どれもおススメだから。さぁ、あったかいうちに食べてみて」
「うわぁ!!おいしそう!!いただきま~す!」
あまりの美味しそうな料理に感激した私が感嘆の声をあげると、
「そんなに喜んでもらえると、作った甲斐があるよ」
蕩けるぐらい優しく微笑んでくれた颯介さんに思わず見とれてしまった。
「芽依、そんなに見とれてると、食われるぞ。

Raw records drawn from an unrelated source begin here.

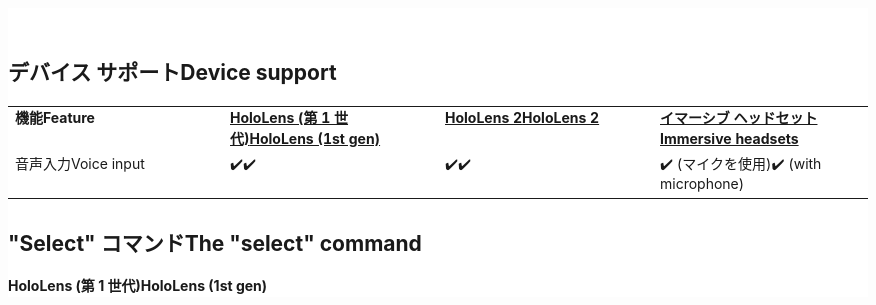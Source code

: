<br>

<iframe width="940" height="530" src="https://www.youtube.com/embed/eHMkOpNUtR8" frameborder="0" allow="accelerometer; autoplay; encrypted-media; gyroscope; picture-in-picture" allowfullscreen></iframe>


## <a name="device-support"></a><span data-ttu-id="b3210-117">デバイス サポート</span><span class="sxs-lookup"><span data-stu-id="b3210-117">Device support</span></span>

<table>
    <colgroup>
    <col width="25%" />
    <col width="25%" />
    <col width="25%" />
    <col width="25%" />
    </colgroup>
    <tr>
        <td><span data-ttu-id="b3210-118"><strong>機能</strong></span><span class="sxs-lookup"><span data-stu-id="b3210-118"><strong>Feature</strong></span></span></td>
        <td><span data-ttu-id="b3210-119"><a href="hololens-hardware-details.md"><strong>HoloLens (第 1 世代)</strong></a></span><span class="sxs-lookup"><span data-stu-id="b3210-119"><a href="hololens-hardware-details.md"><strong>HoloLens (1st gen)</strong></a></span></span></td>
        <td><span data-ttu-id="b3210-120"><a href="https://docs.microsoft.com/hololens/hololens2-hardware"><strong>HoloLens 2</strong></span><span class="sxs-lookup"><span data-stu-id="b3210-120"><a href="https://docs.microsoft.com/hololens/hololens2-hardware"><strong>HoloLens 2</strong></span></span></td>
        <td><span data-ttu-id="b3210-121"><a href="immersive-headset-hardware-details.md"><strong>イマーシブ ヘッドセット</strong></a></span><span class="sxs-lookup"><span data-stu-id="b3210-121"><a href="immersive-headset-hardware-details.md"><strong>Immersive headsets</strong></a></span></span></td>
    </tr>
     <tr>
        <td><span data-ttu-id="b3210-122">音声入力</span><span class="sxs-lookup"><span data-stu-id="b3210-122">Voice input</span></span></td>
        <td><span data-ttu-id="b3210-123">✔️</span><span class="sxs-lookup"><span data-stu-id="b3210-123">✔️</span></span></td>
        <td><span data-ttu-id="b3210-124">✔️</span><span class="sxs-lookup"><span data-stu-id="b3210-124">✔️</span></span></td>
        <td><span data-ttu-id="b3210-125">✔️ (マイクを使用)</span><span class="sxs-lookup"><span data-stu-id="b3210-125">✔️ (with microphone)</span></span></td>
    </tr>
</table>

## <a name="the-select-command"></a><span data-ttu-id="b3210-126">"Select" コマンド</span><span class="sxs-lookup"><span data-stu-id="b3210-126">The "select" command</span></span>

<span data-ttu-id="b3210-127">**HoloLens (第 1 世代)**</span><span class="sxs-lookup"><span data-stu-id="b3210-127">**HoloLens (1st gen)**</span></span>
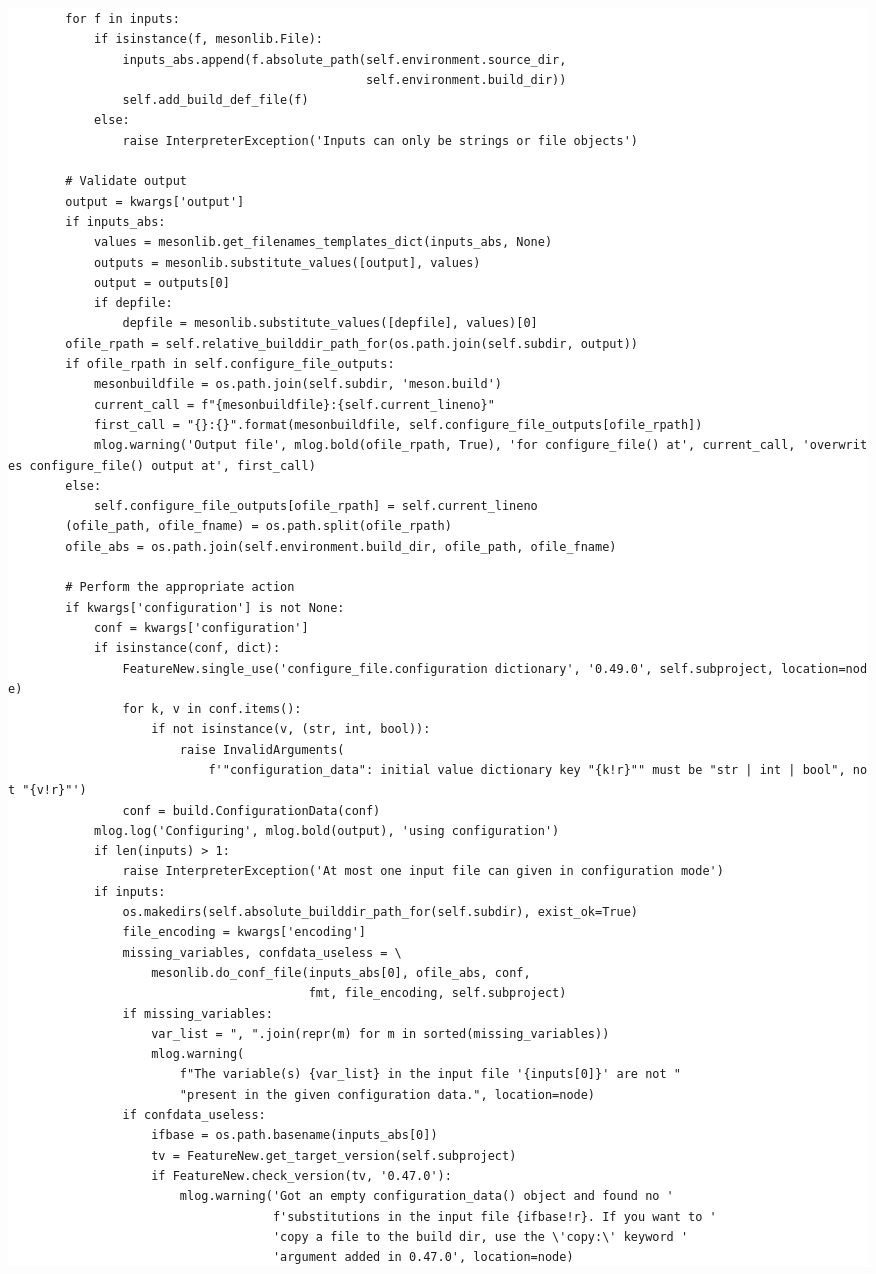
 ```
        for f in inputs:
            if isinstance(f, mesonlib.File):
                inputs_abs.append(f.absolute_path(self.environment.source_dir,
                                                  self.environment.build_dir))
                self.add_build_def_file(f)
            else:
                raise InterpreterException('Inputs can only be strings or file objects')

        # Validate output
        output = kwargs['output']
        if inputs_abs:
            values = mesonlib.get_filenames_templates_dict(inputs_abs, None)
            outputs = mesonlib.substitute_values([output], values)
            output = outputs[0]
            if depfile:
                depfile = mesonlib.substitute_values([depfile], values)[0]
        ofile_rpath = self.relative_builddir_path_for(os.path.join(self.subdir, output))
        if ofile_rpath in self.configure_file_outputs:
            mesonbuildfile = os.path.join(self.subdir, 'meson.build')
            current_call = f"{mesonbuildfile}:{self.current_lineno}"
            first_call = "{}:{}".format(mesonbuildfile, self.configure_file_outputs[ofile_rpath])
            mlog.warning('Output file', mlog.bold(ofile_rpath, True), 'for configure_file() at', current_call, 'overwrites configure_file() output at', first_call)
        else:
            self.configure_file_outputs[ofile_rpath] = self.current_lineno
        (ofile_path, ofile_fname) = os.path.split(ofile_rpath)
        ofile_abs = os.path.join(self.environment.build_dir, ofile_path, ofile_fname)

        # Perform the appropriate action
        if kwargs['configuration'] is not None:
            conf = kwargs['configuration']
            if isinstance(conf, dict):
                FeatureNew.single_use('configure_file.configuration dictionary', '0.49.0', self.subproject, location=node)
                for k, v in conf.items():
                    if not isinstance(v, (str, int, bool)):
                        raise InvalidArguments(
                            f'"configuration_data": initial value dictionary key "{k!r}"" must be "str | int | bool", not "{v!r}"')
                conf = build.ConfigurationData(conf)
            mlog.log('Configuring', mlog.bold(output), 'using configuration')
            if len(inputs) > 1:
                raise InterpreterException('At most one input file can given in configuration mode')
            if inputs:
                os.makedirs(self.absolute_builddir_path_for(self.subdir), exist_ok=True)
                file_encoding = kwargs['encoding']
                missing_variables, confdata_useless = \
                    mesonlib.do_conf_file(inputs_abs[0], ofile_abs, conf,
                                          fmt, file_encoding, self.subproject)
                if missing_variables:
                    var_list = ", ".join(repr(m) for m in sorted(missing_variables))
                    mlog.warning(
                        f"The variable(s) {var_list} in the input file '{inputs[0]}' are not "
                        "present in the given configuration data.", location=node)
                if confdata_useless:
                    ifbase = os.path.basename(inputs_abs[0])
                    tv = FeatureNew.get_target_version(self.subproject)
                    if FeatureNew.check_version(tv, '0.47.0'):
                        mlog.warning('Got an empty configuration_data() object and found no '
                                     f'substitutions in the input file {ifbase!r}. If you want to '
                                     'copy a file to the build dir, use the \'copy:\' keyword '
                                     'argument added in 0.47.0', location=node)
```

これくらい俺にだって作れるし」
そう言って、ゆっくりお皿に取り分け始めた海翔さん。
今のってヤキモチだよね?
「なに、海翔、ヤキモチやいてるのか?」
「うるさい。それより飲み物。車だからペリエでいいから」
楽しげに笑いながら言う颯介さんの言葉に、
素っ気なく返す海翔さんはどんどん不機嫌になっていく。
「はい。かしこまりました」
私がそんな可愛い子供みたいな態度の海翔さんを見つめていると、
颯介さんが横を通りすぎ様に、
「海翔を変えてくれてありがとう」
ポンと頭を軽く撫でながら呟くように言ってから奥へといってしまった。
私は言われた言葉の意味がよく解らなくて。
ただ、その後ろ姿をぼんやりと眺める事しかできなかった。